What is required:
Repeat exactly the lines from the start of the entries below through the line containing "- Technical feasibility". Omit the rest.

Records supplied:
+++
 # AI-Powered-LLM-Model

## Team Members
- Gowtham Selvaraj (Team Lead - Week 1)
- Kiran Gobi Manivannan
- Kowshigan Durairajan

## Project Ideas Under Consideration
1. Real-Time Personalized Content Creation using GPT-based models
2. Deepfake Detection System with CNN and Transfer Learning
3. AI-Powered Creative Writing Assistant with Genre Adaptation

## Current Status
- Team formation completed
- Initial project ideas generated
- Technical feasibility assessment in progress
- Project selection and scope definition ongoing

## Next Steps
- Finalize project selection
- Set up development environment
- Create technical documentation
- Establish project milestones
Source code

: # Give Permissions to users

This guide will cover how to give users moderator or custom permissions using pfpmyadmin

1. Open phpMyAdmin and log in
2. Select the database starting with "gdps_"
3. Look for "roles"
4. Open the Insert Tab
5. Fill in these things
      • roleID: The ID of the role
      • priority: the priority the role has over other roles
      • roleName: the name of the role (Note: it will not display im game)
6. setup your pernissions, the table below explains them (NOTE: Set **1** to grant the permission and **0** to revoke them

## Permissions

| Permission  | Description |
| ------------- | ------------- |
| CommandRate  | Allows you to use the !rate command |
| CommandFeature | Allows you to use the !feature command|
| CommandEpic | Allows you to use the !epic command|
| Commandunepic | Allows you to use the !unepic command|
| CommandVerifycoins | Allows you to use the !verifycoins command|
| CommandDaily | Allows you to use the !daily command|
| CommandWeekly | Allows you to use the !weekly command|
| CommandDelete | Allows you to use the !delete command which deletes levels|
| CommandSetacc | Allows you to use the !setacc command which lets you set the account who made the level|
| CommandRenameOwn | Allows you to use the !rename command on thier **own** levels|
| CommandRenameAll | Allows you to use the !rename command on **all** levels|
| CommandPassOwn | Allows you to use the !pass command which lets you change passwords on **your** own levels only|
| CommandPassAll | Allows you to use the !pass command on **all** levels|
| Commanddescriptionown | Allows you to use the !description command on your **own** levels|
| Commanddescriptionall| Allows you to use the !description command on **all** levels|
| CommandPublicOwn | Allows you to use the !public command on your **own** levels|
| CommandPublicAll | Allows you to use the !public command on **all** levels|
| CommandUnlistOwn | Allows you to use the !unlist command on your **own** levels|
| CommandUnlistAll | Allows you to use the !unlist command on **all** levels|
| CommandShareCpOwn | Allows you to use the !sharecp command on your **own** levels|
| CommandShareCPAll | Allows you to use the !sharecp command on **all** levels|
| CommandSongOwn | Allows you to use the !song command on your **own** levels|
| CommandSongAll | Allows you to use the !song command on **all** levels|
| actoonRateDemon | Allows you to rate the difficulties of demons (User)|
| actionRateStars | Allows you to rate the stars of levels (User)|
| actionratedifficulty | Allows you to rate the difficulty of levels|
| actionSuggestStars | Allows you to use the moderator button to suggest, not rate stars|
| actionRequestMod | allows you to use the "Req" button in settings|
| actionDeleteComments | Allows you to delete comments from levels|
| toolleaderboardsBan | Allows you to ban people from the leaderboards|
+++
Written answer:
 # AI-Powered-LLM-Model

## Team Members
- Gowtham Selvaraj (Team Lead - Week 1)
- Kiran Gobi Manivannan
- Kowshigan Durairajan

## Project Ideas Under Consideration
1. Real-Time Personalized Content Creation using GPT-based models
2. Deepfake Detection System with CNN and Transfer Learning
3. AI-Powered Creative Writing Assistant with Genre Adaptation

## Current Status
- Team formation completed
- Initial project ideas generated
- Technical feasibility assessment in progress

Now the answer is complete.